That still won't fix the problem with files created by a crashed
transaction. For that we had a plan a long time ago: after recovery,
scan the data directory for any files don't have a live row in pg_class,
and write a message to log for each so that the DBA can delete them
(deleting them automatically was considered too dangerous). That's
probably 8.4 material, though.
Thoughts?
--
Heikki Linnakangas
EnterpriseDB http://www.enterprisedb.com
Heikki Linnakangas <heikki@enterprisedb.com> writes:
The best I can think of is to rename the obsolete file to
<relfilenode>.stale, when it's scheduled for deletion at next
checkpoint, and check for .stale-suffixed files in GetNewRelFileNode,
and delete them immediately in DropTableSpace.
This is getting too Rube Goldbergian for my tastes. What if we just
make DROP TABLESPACE force a checkpoint before proceeding?
regards, tom lane
Tom Lane wrote:
Heikki Linnakangas <heikki@enterprisedb.com> writes:
The best I can think of is to rename the obsolete file to
<relfilenode>.stale, when it's scheduled for deletion at next
checkpoint, and check for .stale-suffixed files in GetNewRelFileNode,
and delete them immediately in DropTableSpace.This is getting too Rube Goldbergian for my tastes. What if we just
make DROP TABLESPACE force a checkpoint before proceeding?
True, that would work. DROP TABLESPACE should be uncommon enough that
the performance hit is ok. We only need to checkpoint if the directory
isn't empty, though I think that's the case more often than not; you're
most likely to drop a tablespace right after dropping all relations in it.
--
Heikki Linnakangas
EnterpriseDB http://www.enterprisedb.com
Heikki Linnakangas wrote:
Tom Lane wrote:
I tend to agree that truncating the file, and extending the fsync
request mechanism to actually delete it after the next checkpoint,
is the most reasonable route to a fix.Ok, I'll write a patch to do that.
What is the argument against making relfilenodes globally unique by adding the
xid and epoch of the creating transaction to the filename? Those 64 bits could
be stuffed into 13 bytes by base-36 encoding (A-Z,0-9). The maximum length of a
relfilenode would then be 10 + 1 + 13 = 24, which any reasonable filesystem
should support IMHO.
regards, Florian Pflug
Heikki Linnakangas wrote:
Tom Lane wrote:
I tend to agree that truncating the file, and extending the fsync
request mechanism to actually delete it after the next checkpoint,
is the most reasonable route to a fix.Ok, I'll write a patch to do that.

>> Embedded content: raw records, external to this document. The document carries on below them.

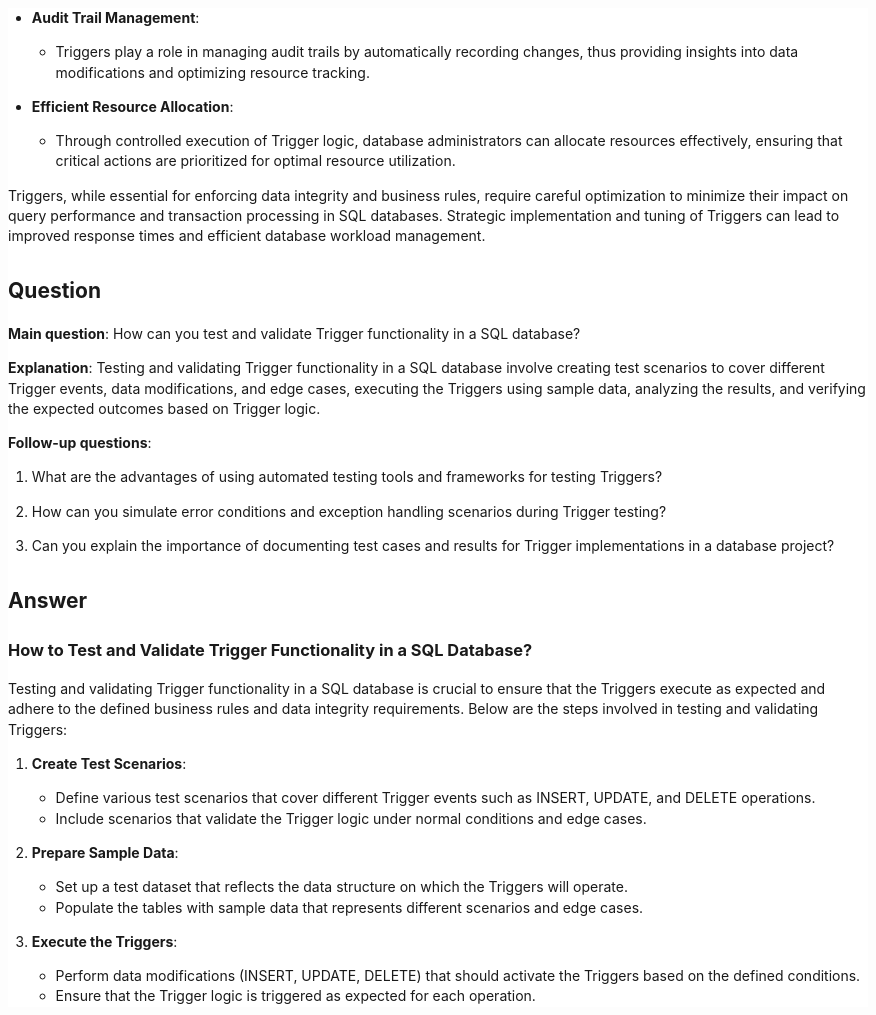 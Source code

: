 - **Audit Trail Management**:
  - Triggers play a role in managing audit trails by automatically recording changes, thus providing insights into data modifications and optimizing resource tracking.

- **Efficient Resource Allocation**:
  - Through controlled execution of Trigger logic, database administrators can allocate resources effectively, ensuring that critical actions are prioritized for optimal resource utilization.

Triggers, while essential for enforcing data integrity and business rules, require careful optimization to minimize their impact on query performance and transaction processing in SQL databases. Strategic implementation and tuning of Triggers can lead to improved response times and efficient database workload management.

## Question
**Main question**: How can you test and validate Trigger functionality in a SQL database?

**Explanation**: Testing and validating Trigger functionality in a SQL database involve creating test scenarios to cover different Trigger events, data modifications, and edge cases, executing the Triggers using sample data, analyzing the results, and verifying the expected outcomes based on Trigger logic.

**Follow-up questions**:

1. What are the advantages of using automated testing tools and frameworks for testing Triggers?

2. How can you simulate error conditions and exception handling scenarios during Trigger testing?

3. Can you explain the importance of documenting test cases and results for Trigger implementations in a database project?





## Answer

### How to Test and Validate Trigger Functionality in a SQL Database?

Testing and validating Trigger functionality in a SQL database is crucial to ensure that the Triggers execute as expected and adhere to the defined business rules and data integrity requirements. Below are the steps involved in testing and validating Triggers:

1. **Create Test Scenarios**:
   - Define various test scenarios that cover different Trigger events such as INSERT, UPDATE, and DELETE operations.
   - Include scenarios that validate the Trigger logic under normal conditions and edge cases.
   
2. **Prepare Sample Data**:
   - Set up a test dataset that reflects the data structure on which the Triggers will operate.
   - Populate the tables with sample data that represents different scenarios and edge cases.
   
3. **Execute the Triggers**:
   - Perform data modifications (INSERT, UPDATE, DELETE) that should activate the Triggers based on the defined conditions.
   - Ensure that the Trigger logic is triggered as expected for each operation.
    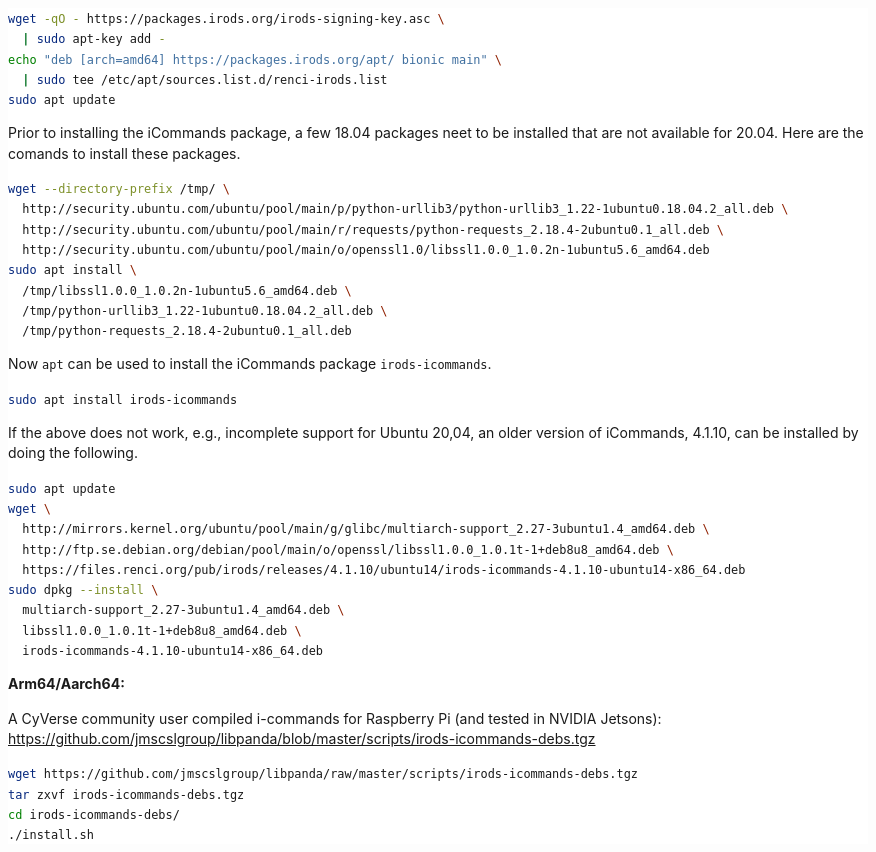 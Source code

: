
 ``` bash
wget -qO - https://packages.irods.org/irods-signing-key.asc \
  | sudo apt-key add -
echo "deb [arch=amd64] https://packages.irods.org/apt/ bionic main" \
  | sudo tee /etc/apt/sources.list.d/renci-irods.list
sudo apt update
```

Prior to installing the iCommands package, a few 18.04 packages neet to
be installed that are not available for 20.04. Here are the comands to
install these packages.

``` bash
wget --directory-prefix /tmp/ \
  http://security.ubuntu.com/ubuntu/pool/main/p/python-urllib3/python-urllib3_1.22-1ubuntu0.18.04.2_all.deb \
  http://security.ubuntu.com/ubuntu/pool/main/r/requests/python-requests_2.18.4-2ubuntu0.1_all.deb \
  http://security.ubuntu.com/ubuntu/pool/main/o/openssl1.0/libssl1.0.0_1.0.2n-1ubuntu5.6_amd64.deb
sudo apt install \
  /tmp/libssl1.0.0_1.0.2n-1ubuntu5.6_amd64.deb \
  /tmp/python-urllib3_1.22-1ubuntu0.18.04.2_all.deb \
  /tmp/python-requests_2.18.4-2ubuntu0.1_all.deb
```

Now `apt` can be used to install the iCommands package
`irods-icommands`.

``` bash
sudo apt install irods-icommands
```

If the above does not work, e.g., incomplete support for Ubuntu 20,04,
an older version of iCommands, 4.1.10, can be installed by doing the
following.

``` bash
sudo apt update
wget \
  http://mirrors.kernel.org/ubuntu/pool/main/g/glibc/multiarch-support_2.27-3ubuntu1.4_amd64.deb \
  http://ftp.se.debian.org/debian/pool/main/o/openssl/libssl1.0.0_1.0.1t-1+deb8u8_amd64.deb \
  https://files.renci.org/pub/irods/releases/4.1.10/ubuntu14/irods-icommands-4.1.10-ubuntu14-x86_64.deb
sudo dpkg --install \
  multiarch-support_2.27-3ubuntu1.4_amd64.deb \
  libssl1.0.0_1.0.1t-1+deb8u8_amd64.deb \
  irods-icommands-4.1.10-ubuntu14-x86_64.deb
```

**Arm64/Aarch64:**

A CyVerse community user compiled i-commands for Raspberry Pi (and
tested in NVIDIA Jetsons):
<https://github.com/jmscslgroup/libpanda/blob/master/scripts/irods-icommands-debs.tgz>

``` bash
wget https://github.com/jmscslgroup/libpanda/raw/master/scripts/irods-icommands-debs.tgz
tar zxvf irods-icommands-debs.tgz
cd irods-icommands-debs/
./install.sh
```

What is the argument against making relfilenodes globally unique by adding the
xid and epoch of the creating transaction to the filename? Those 64 bits could
be stuffed into 13 bytes by base-36 encoding (A-Z,0-9). The maximum length of a
relfilenode would then be 10 + 1 + 13 = 24, which any reasonable filesystem
should support IMHO.
regards, Florian Pflug
PS: Sorry if this arrives twice - I'm having a few troubles with my mail setup.
Florian G. Pflug wrote:
Heikki Linnakangas wrote:
Tom Lane wrote:
I tend to agree that truncating the file, and extending the fsync
request mechanism to actually delete it after the next checkpoint,
is the most reasonable route to a fix.Ok, I'll write a patch to do that.
What is the argument against making relfilenodes globally unique by
adding the xid and epoch of the creating transaction to the filename?
Those 64 bits could be stuffed into 13 bytes by base-36 encoding
(A-Z,0-9). The maximum length of a relfilenode would then be 10 + 1 + 13
= 24, which any reasonable filesystem should support IMHO.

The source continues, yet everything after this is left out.